◆ Information given:
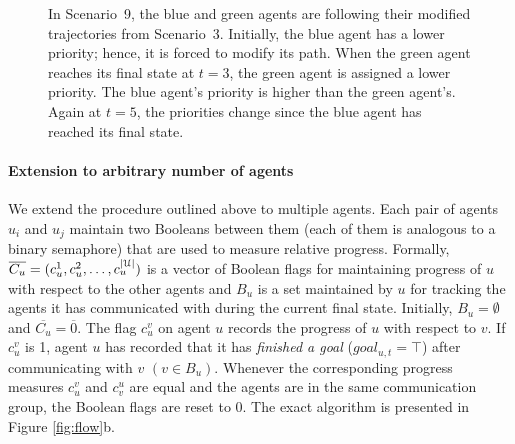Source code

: \begin{eg}
\begin{figure}[htb!]
{}
\caption[Example of dynamic priority allocation to guarantee fairness]{ In Scenario~9, the blue and green agents are following their modified trajectories from Scenario~3. Initially, the blue agent has a lower priority; hence, it is forced to modify its path. When the green agent reaches its final state at $t=3$, the green agent is assigned a lower priority. The blue agent's priority is higher than the green agent's. Again at $t=5$, the priorities change since the blue agent has reached its final state.}
\label{fig:eg6}
\end{figure}
\end{eg}

\paragraph*{Extension to arbitrary number of agents}

We extend the procedure outlined above to multiple agents. Each pair of agents $u_i$ and $u_j$ maintain two Booleans between them (each of them is analogous to a binary semaphore) that are used to measure relative progress. 
Formally, $\overline{C_u} = (c_u^1,c_u^2,\ldots ,c_u^{|\mathcal{U}|})$ is a vector of Boolean flags for maintaining progress of $u$ with respect to the other agents and $B_u$ is a set maintained by $u$ for tracking the agents it has communicated with during the current final state.
Initially, $B_u = \emptyset$ and $\overline{C_u} = \overline{0}$. The flag $c_u^v$ on agent $u$ records the progress of $u$ with respect to $v$. If $c^v_u$ is 1, agent $u$ has recorded that it has \emph{finished a goal} ($goal_{u,t} = \top$) after communicating with $v$ $(v \in B_u)$. Whenever the corresponding progress measures $c_u^v$ and $c_v^u$ are equal and the agents are in the same communication group, the Boolean flags are reset to $0$. The exact algorithm is presented in Figure \ref{fig:flow}b.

◆ Work order:
The full material above must be output verbatim, minus any pictures.

◆ Response area:
Source code

: \begin{eg}
\begin{figure}[htb!]
{}
\caption[Example of dynamic priority allocation to guarantee fairness]{ In Scenario~9, the blue and green agents are following their modified trajectories from Scenario~3. Initially, the blue agent has a lower priority; hence, it is forced to modify its path. When the green agent reaches its final state at $t=3$, the green agent is assigned a lower priority. The blue agent's priority is higher than the green agent's. Again at $t=5$, the priorities change since the blue agent has reached its final state.}
\label{fig:eg6}
\end{figure}
\end{eg}

\paragraph*{Extension to arbitrary number of agents}

We extend the procedure outlined above to multiple agents. Each pair of agents $u_i$ and $u_j$ maintain two Booleans between them (each of them is analogous to a binary semaphore) that are used to measure relative progress. 
Formally, $\overline{C_u} = (c_u^1,c_u^2,\ldots ,c_u^{|\mathcal{U}|})$ is a vector of Boolean flags for maintaining progress of $u$ with respect to the other agents and $B_u$ is a set maintained by $u$ for tracking the agents it has communicated with during the current final state.
Initially, $B_u = \emptyset$ and $\overline{C_u} = \overline{0}$. The flag $c_u^v$ on agent $u$ records the progress of $u$ with respect to $v$. If $c^v_u$ is 1, agent $u$ has recorded that it has \emph{finished a goal} ($goal_{u,t} = \top$) after communicating with $v$ $(v \in B_u)$. Whenever the corresponding progress measures $c_u^v$ and $c_v^u$ are equal and the agents are in the same communication group, the Boolean flags are reset to $0$. The exact algorithm is presented in Figure \ref{fig:flow}b.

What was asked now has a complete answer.